Enquanto buscavam inspiração e ganhavam a consideração da crítica gastronômica local, o restaurante precisava de uma reforma. Eles convenceram Meyer a revitalizar do espaço em 2008, sob o argumento de que isso poderia alçar o restaurante à mais alta classe culinária de Nova York. Na noite de reabertura, durante um jantar beneficente, o banco Lehmann Brothers quebrou. Tudo que era certo se desfazia no ar enquanto uma nova depressão tomava conta dos Estados Unidos e do mundo. Se a crise de 1929 cortou o crescimento do North Building, a crise de 2008 poderia interromper a ascensão do Eleven Madison Park.

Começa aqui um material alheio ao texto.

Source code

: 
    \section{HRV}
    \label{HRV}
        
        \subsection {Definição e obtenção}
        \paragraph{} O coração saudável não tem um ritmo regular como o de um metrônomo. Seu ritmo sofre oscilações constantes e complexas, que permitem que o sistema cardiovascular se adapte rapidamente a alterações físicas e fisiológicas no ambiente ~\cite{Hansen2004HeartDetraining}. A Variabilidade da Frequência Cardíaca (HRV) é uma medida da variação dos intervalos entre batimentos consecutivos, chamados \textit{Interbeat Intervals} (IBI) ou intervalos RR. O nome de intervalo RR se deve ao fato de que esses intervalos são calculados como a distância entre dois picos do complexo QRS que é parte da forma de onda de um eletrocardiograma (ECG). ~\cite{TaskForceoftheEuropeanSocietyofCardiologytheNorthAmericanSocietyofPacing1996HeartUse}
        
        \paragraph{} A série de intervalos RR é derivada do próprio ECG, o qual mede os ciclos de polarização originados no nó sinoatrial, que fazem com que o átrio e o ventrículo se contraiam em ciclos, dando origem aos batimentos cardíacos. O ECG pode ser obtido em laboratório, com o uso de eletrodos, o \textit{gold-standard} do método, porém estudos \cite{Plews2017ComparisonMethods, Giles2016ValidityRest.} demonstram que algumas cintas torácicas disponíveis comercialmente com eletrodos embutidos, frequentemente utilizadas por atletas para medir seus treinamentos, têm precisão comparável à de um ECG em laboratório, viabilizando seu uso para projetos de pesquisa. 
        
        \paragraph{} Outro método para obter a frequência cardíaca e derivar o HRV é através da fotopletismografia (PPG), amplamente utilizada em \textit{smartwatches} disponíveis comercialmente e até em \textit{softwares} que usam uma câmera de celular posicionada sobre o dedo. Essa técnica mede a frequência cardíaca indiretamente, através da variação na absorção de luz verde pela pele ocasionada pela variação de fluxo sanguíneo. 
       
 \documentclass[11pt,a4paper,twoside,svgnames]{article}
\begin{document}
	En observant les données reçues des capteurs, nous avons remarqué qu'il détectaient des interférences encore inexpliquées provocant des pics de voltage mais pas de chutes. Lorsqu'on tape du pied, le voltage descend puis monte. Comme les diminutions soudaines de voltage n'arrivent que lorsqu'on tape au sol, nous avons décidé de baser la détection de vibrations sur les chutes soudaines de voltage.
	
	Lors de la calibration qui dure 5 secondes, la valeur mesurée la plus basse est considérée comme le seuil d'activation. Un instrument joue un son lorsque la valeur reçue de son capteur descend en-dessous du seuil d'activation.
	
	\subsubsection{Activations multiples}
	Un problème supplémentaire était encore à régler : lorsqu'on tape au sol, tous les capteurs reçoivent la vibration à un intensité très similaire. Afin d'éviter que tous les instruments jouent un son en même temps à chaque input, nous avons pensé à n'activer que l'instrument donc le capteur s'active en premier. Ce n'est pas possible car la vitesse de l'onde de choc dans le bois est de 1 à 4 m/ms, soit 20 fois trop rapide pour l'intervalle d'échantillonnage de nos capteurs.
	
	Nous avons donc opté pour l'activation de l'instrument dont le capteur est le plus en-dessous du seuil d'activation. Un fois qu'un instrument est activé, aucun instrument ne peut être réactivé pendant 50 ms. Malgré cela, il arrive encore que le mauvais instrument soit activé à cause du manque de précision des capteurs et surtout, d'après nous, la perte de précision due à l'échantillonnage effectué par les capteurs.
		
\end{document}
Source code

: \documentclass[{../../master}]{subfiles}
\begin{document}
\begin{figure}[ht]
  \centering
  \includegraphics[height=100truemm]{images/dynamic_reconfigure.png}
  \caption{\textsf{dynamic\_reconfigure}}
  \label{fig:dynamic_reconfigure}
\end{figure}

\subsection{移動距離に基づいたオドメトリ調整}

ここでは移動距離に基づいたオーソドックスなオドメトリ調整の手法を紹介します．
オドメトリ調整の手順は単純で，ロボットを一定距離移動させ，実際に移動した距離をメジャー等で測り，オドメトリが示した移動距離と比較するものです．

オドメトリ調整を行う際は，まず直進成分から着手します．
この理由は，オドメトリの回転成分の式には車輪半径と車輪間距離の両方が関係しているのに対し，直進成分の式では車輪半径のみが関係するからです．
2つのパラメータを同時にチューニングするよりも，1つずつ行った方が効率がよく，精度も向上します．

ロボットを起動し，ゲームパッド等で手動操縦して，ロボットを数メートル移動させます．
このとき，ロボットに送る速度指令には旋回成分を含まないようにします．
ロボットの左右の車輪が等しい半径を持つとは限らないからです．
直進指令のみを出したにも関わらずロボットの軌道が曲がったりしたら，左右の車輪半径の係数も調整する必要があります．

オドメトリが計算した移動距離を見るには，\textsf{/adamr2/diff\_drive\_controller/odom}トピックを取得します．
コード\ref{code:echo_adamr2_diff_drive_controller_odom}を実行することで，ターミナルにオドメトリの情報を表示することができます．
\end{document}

Nos meses seguintes, o Eleven Madison Park apertou as contas e fez cortes até na quantidade de sabão usada para lavar a louça. Enquanto isso, outros restaurantes de Nova York, como o Fiamma e o Fleur de Sel, ambos com uma estrela Michelin, fechavam as portas. Em 2008 e 2009 o Eleven não deu lucro. Com uma manobra arriscada, eles conseguiram encher a casa na noite em que sabiam que receberiam a visita de um importante crítico do jornal The New York Times. Ganharam quatro estrelas na avaliação, publicada em agosto, e a partir de então todas as noites estavam cheias. O Eleven começou a fazer dinheiro em uma época que os restaurantes da cidade lutavam contra a crise.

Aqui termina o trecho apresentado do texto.